The Best Hardest Thing We've Ever Done
Hello Beautiful people!
For 30 years of our marriage, Todd and I cycled through the same challenge.
He Said, She Said
For Todd and I, communication has never been easy.
Many conversations, especially the ones where we had differing opinions, would lead to me feeling hurt and shutting down, and Todd feeling attacked and angry.
The struggle was real. For 30 years we couldn’t seem to communicate effectively no matter what we did or how hard we felt we were trying. Our lack of success left us frustrated, feeling desperate, disconnected, lonely and angry.
A trusting relationship, or not?
At face value, communication includes the words we use, the way we say them, our tone and our body language.
What I’ve learned over the last few years is, the words and tone and body language that resonate with me, and have me leaning into a conversation wanting more…..those same words and tone and body language, leave Todd feeling impatient, losing interest and having no idea what I’m trying to say. It’s no wonder so many of our conversations ended unsuccessfully.
According to recent relationship trends “To maintain a happy, strong relationship for the duration of a lifetime, requires couples to continually adapt to one other.”
Todd prefers less words and short sentences that get to the point.
I prefer a soft, open facial expression and tone of voice.
Not right or wrong, just different.
Awareness that our personal preferences or preferred commncation style is likely not the same as the one we’re communicating with, then choosing mindful adjustments in our delivery accordingly, can be the difference between a strong effective connection and desired outcome, or not. The difference between increasing trust in the relationship, or not
The Choice
After learning that we all have our own unique way of communicating and mine was very different from Todds, it was like a light bulb finally turned on and there was hope!
This awareness was amazing and the next question was, now what? HOW exactly do we proceed?
HOW do we have conversations that are mindful, validating, feel safe and increase our trust in each other.
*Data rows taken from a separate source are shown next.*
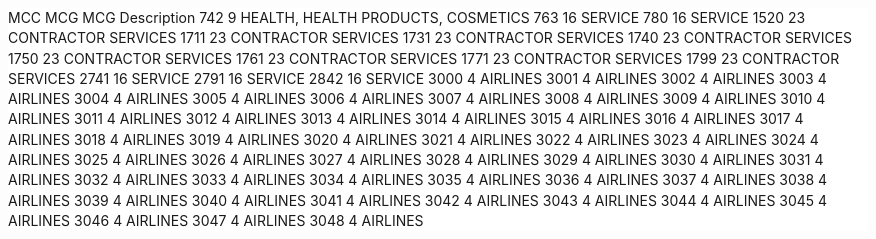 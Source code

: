 MCC	MCG	MCG Description
742	9	HEALTH, HEALTH PRODUCTS, COSMETICS
763	16	SERVICE
780	16	SERVICE
1520	23	CONTRACTOR SERVICES
1711	23	CONTRACTOR SERVICES
1731	23	CONTRACTOR SERVICES
1740	23	CONTRACTOR SERVICES
1750	23	CONTRACTOR SERVICES
1761	23	CONTRACTOR SERVICES
1771	23	CONTRACTOR SERVICES
1799	23	CONTRACTOR SERVICES
2741	16	SERVICE
2791	16	SERVICE
2842	16	SERVICE
3000	4	AIRLINES
3001	4	AIRLINES
3002	4	AIRLINES
3003	4	AIRLINES
3004	4	AIRLINES
3005	4	AIRLINES
3006	4	AIRLINES
3007	4	AIRLINES
3008	4	AIRLINES
3009	4	AIRLINES
3010	4	AIRLINES
3011	4	AIRLINES
3012	4	AIRLINES
3013	4	AIRLINES
3014	4	AIRLINES
3015	4	AIRLINES
3016	4	AIRLINES
3017	4	AIRLINES
3018	4	AIRLINES
3019	4	AIRLINES
3020	4	AIRLINES
3021	4	AIRLINES
3022	4	AIRLINES
3023	4	AIRLINES
3024	4	AIRLINES
3025	4	AIRLINES
3026	4	AIRLINES
3027	4	AIRLINES
3028	4	AIRLINES
3029	4	AIRLINES
3030	4	AIRLINES
3031	4	AIRLINES
3032	4	AIRLINES
3033	4	AIRLINES
3034	4	AIRLINES
3035	4	AIRLINES
3036	4	AIRLINES
3037	4	AIRLINES
3038	4	AIRLINES
3039	4	AIRLINES
3040	4	AIRLINES
3041	4	AIRLINES
3042	4	AIRLINES
3043	4	AIRLINES
3044	4	AIRLINES
3045	4	AIRLINES
3046	4	AIRLINES
3047	4	AIRLINES
3048	4	AIRLINES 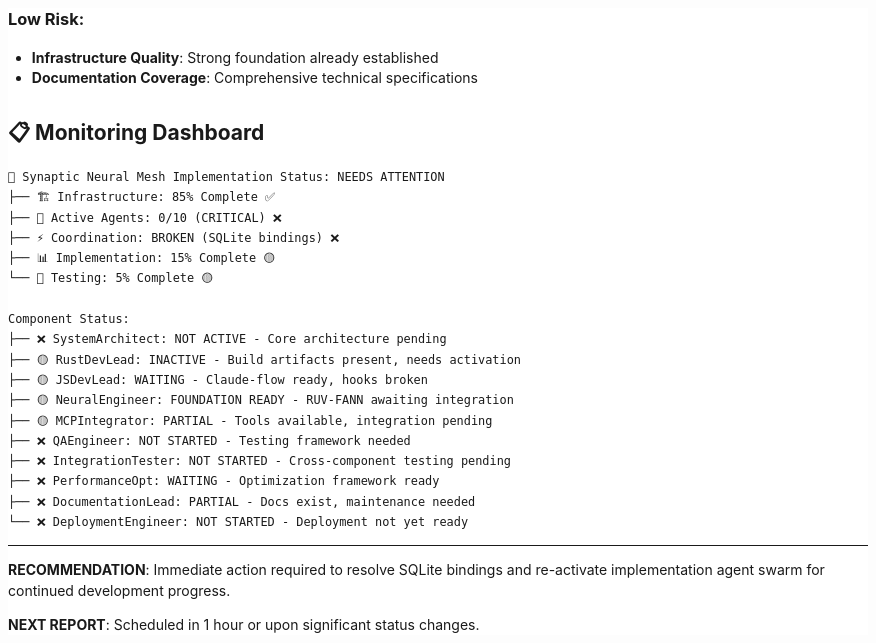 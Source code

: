 ### **Low Risk:**
- **Infrastructure Quality**: Strong foundation already established
- **Documentation Coverage**: Comprehensive technical specifications

## 📋 Monitoring Dashboard

```
🐝 Synaptic Neural Mesh Implementation Status: NEEDS ATTENTION
├── 🏗️ Infrastructure: 85% Complete ✅
├── 👥 Active Agents: 0/10 (CRITICAL) ❌
├── ⚡ Coordination: BROKEN (SQLite bindings) ❌
├── 📊 Implementation: 15% Complete 🟡
└── 🧪 Testing: 5% Complete 🟡

Component Status:
├── ❌ SystemArchitect: NOT ACTIVE - Core architecture pending
├── 🟡 RustDevLead: INACTIVE - Build artifacts present, needs activation
├── 🟡 JSDevLead: WAITING - Claude-flow ready, hooks broken
├── 🟡 NeuralEngineer: FOUNDATION READY - RUV-FANN awaiting integration
├── 🟡 MCPIntegrator: PARTIAL - Tools available, integration pending
├── ❌ QAEngineer: NOT STARTED - Testing framework needed
├── ❌ IntegrationTester: NOT STARTED - Cross-component testing pending
├── ❌ PerformanceOpt: WAITING - Optimization framework ready
├── ❌ DocumentationLead: PARTIAL - Docs exist, maintenance needed
└── ❌ DeploymentEngineer: NOT STARTED - Deployment not yet ready
```

---

**RECOMMENDATION**: Immediate action required to resolve SQLite bindings and re-activate implementation agent swarm for continued development progress.

**NEXT REPORT**: Scheduled in 1 hour or upon significant status changes.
How do we have hard conversations with desired outcomes?
The answer was a simple conversation structure designed to help us hear each other and validate each other with greater understanding and empathy..
Now, when we have a frustration or a challenging topic to share, we turn to our new safe structured practice that leaves us both feeling validated and understood.
Learning this safe communication style has been one of the best choices we’ve made for our relationship.
The Best Hardest Thing
Improving our communication skills hasn’t been easy. It's a choice to apply our awareness and practice our skills every time we sit down to communicate. We’re not perfect but it’s definately been a game changer for us.
It’s the best hardest thing we do
For a long time I felt hopeless thinking about the communication in our marriage. Today, healthier communication practices bring more intimacy and increase our trust in each other.
When we have a discussion, negotiate grievances, share frustrations and have a pow wow about all the challenges that come up in our marriage, as they do almost daily, we’ve got the skills and tools to communicate effectively, with love and respect for each other's strengths and values. It’s the best, hardest thing we do.
The moral of my story? Relationships are a journey and Todd and I are forever on it. Forever <3
It's All Connected
As my personal relationships have grown from the pursuit of mastering communication skills, so have my professional relationships and my business.
What I’m learning in my personal life always reflects the journey I’m on with my clients. Together learning and growing what's most important in life. Focusing on the connection between personal and professional relationships and our relationship with ourselves, has been such an honor and the most rewarding journey.